The council approved the position on a 5-2 vote, with Council members Tim Bynum and JoAnn Yukimura voting against it.
The addition of a new deputy prosecutor was dwarfed by an eleventh-hour $350,000 request from Bynum to add seven part-time administrative support positions to ensure each of the council members have a personal assistant.
Bynum said the part-time positions could eventually become full-time, but the proposal got swept under the rug after a 2-5 vote. Besides Bynum, Yukimura also voted for the proposal, saying the extra help would increase the council’s professionalism and decision-making.
Despite all of the council members agreeing extra help would be welcomed, the measure was voted down.
“For each of us to have a dedicated staff person … it’s a luxury we can’t afford right now,” Councilman KipuKai Kuali‘i said.
“I’m looking at this budget with a different pair of glasses,” Councilman Mel Rapozo said. “I’m looking for ways to reduce. I’m very uncomfortable with increasing, because it almost seems like it’s Christmas here today.”
However, council members will get some of the extra help they all agreed they need. The council has a vacant full-time secretary position soon-to-be filled, and on Monday the members unanimously approved an additional full-time secretary position at $35,064 plus almost $12,000 in benefits.
The compromise on two positions to serve six council members came from Furfaro, who as chair has his own secretary.

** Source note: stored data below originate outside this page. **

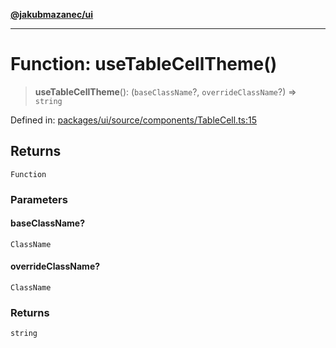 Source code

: [**@jakubmazanec/ui**](../README.md)

---

# Function: useTableCellTheme()

> **useTableCellTheme**(): (`baseClassName`?, `overrideClassName`?) => `string`

Defined in:
[packages/ui/source/components/TableCell.ts:15](https://github.com/jakubmazanec/tools/blob/f779e75b9ef98389e12e52575295bd1ef364daca/packages/ui/source/components/TableCell.ts#L15)

## Returns

`Function`

### Parameters

#### baseClassName?

`ClassName`

#### overrideClassName?

`ClassName`

### Returns

`string`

Last year a $100,000 Washington, D.C. lobbyist position was slashed from the current budget. This year the administration proposed in its supplemental budget to reinstate funding, but only at $50,000.
Furfaro’s request to focus the meeting more on decision-making rather than on discussion apparently touched a nerve for some council members.
“I found out about this expenditure of the lobbyist on Friday afternoon, and here we are Monday morning,” Bynum said. “We don’t know why the mayor decided to put it in, what his intentions are.”
The position was a request from Furfaro to the administration.
Despite questioning the last minute addition, Bynum said he supports the lobbyist position.
“To do due diligence, we need time to understand it,” he said.
The council deferred making a decision on it until today, when Councilman Dickie Chang — after a request from Yukimura — is supposed to bring a list of accomplishments from the council’s former lobbyist in the nation’s capital.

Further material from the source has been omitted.